Saturday, August 20, 2011

Superleaders

What makes a Superleader? Several years ago, Warren Bennis, one of the most influential and prolific students of leadership ever, set out to determine what makes a superleader by interviewing 90 top corporate executives, university presidents, public officials, publishers, and winning coaches. His investigation turned up five major qualities.

The first is vision – the capacity to create a clear picture of a goal which inspires people to perform.

The second is communication – the ability to portray the vision in a way that enlists the support of followers.

The third is persistence – the ability to stay the course regardless of obstacles.

The fourth quality Bennis calls “empowerment” – the ability to create a structure that harnesses the energies of others to achieve the desired result.

The fifth is organizational ability – the capacity to measure the performance of a group, to learn from mistakes, and to use the resulting knowledge to enhance effectiveness.

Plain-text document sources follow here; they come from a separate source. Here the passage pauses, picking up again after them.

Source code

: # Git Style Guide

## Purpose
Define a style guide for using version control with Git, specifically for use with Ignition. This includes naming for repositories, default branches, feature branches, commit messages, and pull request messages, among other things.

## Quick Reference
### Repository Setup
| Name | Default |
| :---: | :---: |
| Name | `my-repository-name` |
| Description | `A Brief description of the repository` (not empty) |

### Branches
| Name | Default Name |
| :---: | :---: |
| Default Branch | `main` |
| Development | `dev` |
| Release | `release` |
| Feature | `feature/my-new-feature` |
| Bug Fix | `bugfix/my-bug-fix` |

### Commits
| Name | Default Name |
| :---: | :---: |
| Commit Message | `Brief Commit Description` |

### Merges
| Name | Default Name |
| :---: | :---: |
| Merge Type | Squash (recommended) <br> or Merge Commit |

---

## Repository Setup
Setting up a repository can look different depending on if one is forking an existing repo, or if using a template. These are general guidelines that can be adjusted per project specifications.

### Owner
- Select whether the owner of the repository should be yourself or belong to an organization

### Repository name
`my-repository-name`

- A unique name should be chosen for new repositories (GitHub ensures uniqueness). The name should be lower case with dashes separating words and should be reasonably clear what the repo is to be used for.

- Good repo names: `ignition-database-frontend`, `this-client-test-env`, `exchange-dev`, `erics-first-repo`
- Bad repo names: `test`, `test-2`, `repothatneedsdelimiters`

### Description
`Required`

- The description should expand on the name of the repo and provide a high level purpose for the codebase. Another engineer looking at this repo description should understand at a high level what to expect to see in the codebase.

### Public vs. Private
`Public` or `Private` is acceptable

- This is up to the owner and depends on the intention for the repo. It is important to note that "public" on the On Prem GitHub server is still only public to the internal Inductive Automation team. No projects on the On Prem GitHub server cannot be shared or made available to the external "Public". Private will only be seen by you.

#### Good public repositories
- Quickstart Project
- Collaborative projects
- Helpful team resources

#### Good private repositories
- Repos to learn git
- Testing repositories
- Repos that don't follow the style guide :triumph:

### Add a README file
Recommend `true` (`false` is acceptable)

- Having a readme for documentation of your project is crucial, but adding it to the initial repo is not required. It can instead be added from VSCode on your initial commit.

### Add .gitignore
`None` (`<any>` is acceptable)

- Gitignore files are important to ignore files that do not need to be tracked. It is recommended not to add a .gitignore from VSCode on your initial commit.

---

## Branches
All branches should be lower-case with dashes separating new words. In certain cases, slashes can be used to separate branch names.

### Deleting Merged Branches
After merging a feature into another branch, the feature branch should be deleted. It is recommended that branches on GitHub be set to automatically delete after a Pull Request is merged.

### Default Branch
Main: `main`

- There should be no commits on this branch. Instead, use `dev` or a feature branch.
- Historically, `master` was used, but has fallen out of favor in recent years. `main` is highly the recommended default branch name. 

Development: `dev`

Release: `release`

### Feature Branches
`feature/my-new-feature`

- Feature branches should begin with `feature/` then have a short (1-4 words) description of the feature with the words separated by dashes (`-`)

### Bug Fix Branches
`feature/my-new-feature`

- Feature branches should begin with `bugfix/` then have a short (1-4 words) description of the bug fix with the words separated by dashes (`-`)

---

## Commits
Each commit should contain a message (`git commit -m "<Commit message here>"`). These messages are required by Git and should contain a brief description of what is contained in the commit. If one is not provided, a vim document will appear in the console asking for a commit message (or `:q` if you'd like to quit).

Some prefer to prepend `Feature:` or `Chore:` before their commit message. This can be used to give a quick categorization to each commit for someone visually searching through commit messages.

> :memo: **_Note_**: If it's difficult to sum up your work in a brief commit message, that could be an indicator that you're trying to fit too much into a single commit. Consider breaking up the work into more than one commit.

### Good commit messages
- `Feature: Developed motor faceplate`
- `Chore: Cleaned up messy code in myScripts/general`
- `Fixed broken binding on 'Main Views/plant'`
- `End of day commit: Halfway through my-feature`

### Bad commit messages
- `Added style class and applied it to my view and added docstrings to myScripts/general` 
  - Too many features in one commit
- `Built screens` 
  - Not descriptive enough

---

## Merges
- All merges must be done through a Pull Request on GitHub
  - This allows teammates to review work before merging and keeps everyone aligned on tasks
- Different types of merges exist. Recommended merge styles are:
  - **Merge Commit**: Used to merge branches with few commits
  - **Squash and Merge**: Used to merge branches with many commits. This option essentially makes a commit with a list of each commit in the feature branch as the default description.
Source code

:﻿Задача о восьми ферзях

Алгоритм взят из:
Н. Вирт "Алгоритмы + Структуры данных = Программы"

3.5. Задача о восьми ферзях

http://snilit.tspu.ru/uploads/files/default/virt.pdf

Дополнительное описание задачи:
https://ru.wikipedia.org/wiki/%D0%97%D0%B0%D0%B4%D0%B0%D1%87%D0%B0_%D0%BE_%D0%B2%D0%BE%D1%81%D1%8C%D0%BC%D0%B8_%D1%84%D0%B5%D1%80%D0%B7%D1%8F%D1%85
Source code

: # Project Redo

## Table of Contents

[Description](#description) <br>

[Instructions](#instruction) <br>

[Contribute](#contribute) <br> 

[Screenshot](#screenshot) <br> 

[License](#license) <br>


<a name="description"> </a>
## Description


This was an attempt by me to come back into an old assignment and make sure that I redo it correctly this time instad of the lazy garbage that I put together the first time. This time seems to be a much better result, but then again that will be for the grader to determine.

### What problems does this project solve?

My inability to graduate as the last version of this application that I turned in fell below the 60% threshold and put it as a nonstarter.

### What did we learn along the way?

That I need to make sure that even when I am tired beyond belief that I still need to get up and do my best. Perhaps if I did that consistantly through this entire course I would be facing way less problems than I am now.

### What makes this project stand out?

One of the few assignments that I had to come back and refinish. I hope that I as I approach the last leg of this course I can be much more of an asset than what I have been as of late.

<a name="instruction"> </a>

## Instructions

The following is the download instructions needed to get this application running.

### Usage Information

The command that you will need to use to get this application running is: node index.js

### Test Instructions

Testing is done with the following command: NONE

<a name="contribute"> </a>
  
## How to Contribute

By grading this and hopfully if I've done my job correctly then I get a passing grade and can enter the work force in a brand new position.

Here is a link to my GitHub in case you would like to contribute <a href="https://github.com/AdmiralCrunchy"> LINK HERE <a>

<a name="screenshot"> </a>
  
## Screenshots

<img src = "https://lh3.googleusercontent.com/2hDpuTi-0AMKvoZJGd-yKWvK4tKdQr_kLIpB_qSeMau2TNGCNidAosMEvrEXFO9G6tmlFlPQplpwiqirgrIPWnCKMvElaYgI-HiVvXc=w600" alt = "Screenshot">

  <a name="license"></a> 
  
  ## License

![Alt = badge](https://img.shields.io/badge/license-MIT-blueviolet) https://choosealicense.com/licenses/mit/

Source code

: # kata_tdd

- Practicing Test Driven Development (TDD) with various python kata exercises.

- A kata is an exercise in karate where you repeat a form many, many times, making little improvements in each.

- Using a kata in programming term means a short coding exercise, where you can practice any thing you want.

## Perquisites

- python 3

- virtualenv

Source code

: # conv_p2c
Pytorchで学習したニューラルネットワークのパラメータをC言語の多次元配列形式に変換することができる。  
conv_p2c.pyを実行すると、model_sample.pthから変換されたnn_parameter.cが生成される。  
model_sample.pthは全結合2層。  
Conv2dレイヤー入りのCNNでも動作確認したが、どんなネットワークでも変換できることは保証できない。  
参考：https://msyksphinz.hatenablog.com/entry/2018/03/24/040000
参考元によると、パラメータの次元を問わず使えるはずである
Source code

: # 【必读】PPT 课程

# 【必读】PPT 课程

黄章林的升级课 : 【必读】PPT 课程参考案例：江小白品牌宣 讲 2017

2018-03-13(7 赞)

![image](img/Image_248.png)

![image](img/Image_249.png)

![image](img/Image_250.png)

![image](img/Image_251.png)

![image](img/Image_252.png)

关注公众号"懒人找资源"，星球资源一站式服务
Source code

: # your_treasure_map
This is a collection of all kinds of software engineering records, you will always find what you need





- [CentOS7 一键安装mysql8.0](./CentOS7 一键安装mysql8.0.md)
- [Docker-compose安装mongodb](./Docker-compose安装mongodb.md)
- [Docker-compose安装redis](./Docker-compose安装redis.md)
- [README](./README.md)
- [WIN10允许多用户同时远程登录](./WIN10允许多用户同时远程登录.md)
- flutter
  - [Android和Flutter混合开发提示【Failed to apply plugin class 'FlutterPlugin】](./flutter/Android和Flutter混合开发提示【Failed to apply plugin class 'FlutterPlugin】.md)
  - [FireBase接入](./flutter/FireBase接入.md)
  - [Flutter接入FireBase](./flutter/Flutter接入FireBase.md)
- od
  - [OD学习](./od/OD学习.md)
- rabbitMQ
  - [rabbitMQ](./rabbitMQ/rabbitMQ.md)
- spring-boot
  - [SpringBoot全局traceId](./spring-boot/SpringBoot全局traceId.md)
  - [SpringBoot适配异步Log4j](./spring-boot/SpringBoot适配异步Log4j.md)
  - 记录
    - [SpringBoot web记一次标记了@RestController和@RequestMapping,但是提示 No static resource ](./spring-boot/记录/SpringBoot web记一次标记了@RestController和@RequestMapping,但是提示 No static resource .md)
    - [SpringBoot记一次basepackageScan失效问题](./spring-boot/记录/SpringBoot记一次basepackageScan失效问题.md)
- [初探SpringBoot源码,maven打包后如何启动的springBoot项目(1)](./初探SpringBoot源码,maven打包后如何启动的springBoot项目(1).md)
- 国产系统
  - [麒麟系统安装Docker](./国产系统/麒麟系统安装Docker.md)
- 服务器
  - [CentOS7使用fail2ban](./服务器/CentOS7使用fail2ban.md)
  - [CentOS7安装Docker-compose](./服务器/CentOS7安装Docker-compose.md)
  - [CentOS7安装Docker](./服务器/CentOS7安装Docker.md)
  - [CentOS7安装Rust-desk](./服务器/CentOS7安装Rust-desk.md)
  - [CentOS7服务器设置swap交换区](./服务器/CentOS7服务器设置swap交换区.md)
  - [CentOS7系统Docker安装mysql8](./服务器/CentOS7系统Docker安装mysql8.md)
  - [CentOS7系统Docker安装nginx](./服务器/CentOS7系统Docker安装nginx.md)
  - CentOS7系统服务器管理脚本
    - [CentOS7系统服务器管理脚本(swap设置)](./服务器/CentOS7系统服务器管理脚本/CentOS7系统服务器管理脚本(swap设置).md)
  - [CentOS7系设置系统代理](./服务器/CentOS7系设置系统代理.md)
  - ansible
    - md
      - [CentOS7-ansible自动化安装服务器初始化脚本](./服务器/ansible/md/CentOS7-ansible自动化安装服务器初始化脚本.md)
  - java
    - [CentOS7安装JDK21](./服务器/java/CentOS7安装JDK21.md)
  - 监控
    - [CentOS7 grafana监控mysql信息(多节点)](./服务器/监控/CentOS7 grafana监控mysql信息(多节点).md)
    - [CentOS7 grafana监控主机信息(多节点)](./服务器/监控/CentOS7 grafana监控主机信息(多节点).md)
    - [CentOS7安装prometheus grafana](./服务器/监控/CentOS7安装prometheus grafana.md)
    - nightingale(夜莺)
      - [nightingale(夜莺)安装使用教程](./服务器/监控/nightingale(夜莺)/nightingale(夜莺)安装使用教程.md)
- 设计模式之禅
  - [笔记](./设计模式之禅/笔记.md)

Bennis also found that the most effective leaders did not pay much attention to fads in management theory or get-rich-quick schemes. They were all simply devoted to a vision of excellence and achievement and all very good at transmitting that vision to followers. Finally, Bennis’s superleaders all had a healthy disregard for risk; in other words, they consistently demonstrated courage without flirting with disaster. They put very little energy into protecting themselves against failure and most of their energy into making their visions real.










Thursday, July 28, 2011

Next Generation Calls for Collaboration

The Next Generation (NGen) project, funded by American Express and convened by Independent Sector, recently released a report on the major concerns of the 2009-2010 class of NGen Fellows, all aspiring leaders under the age of 40.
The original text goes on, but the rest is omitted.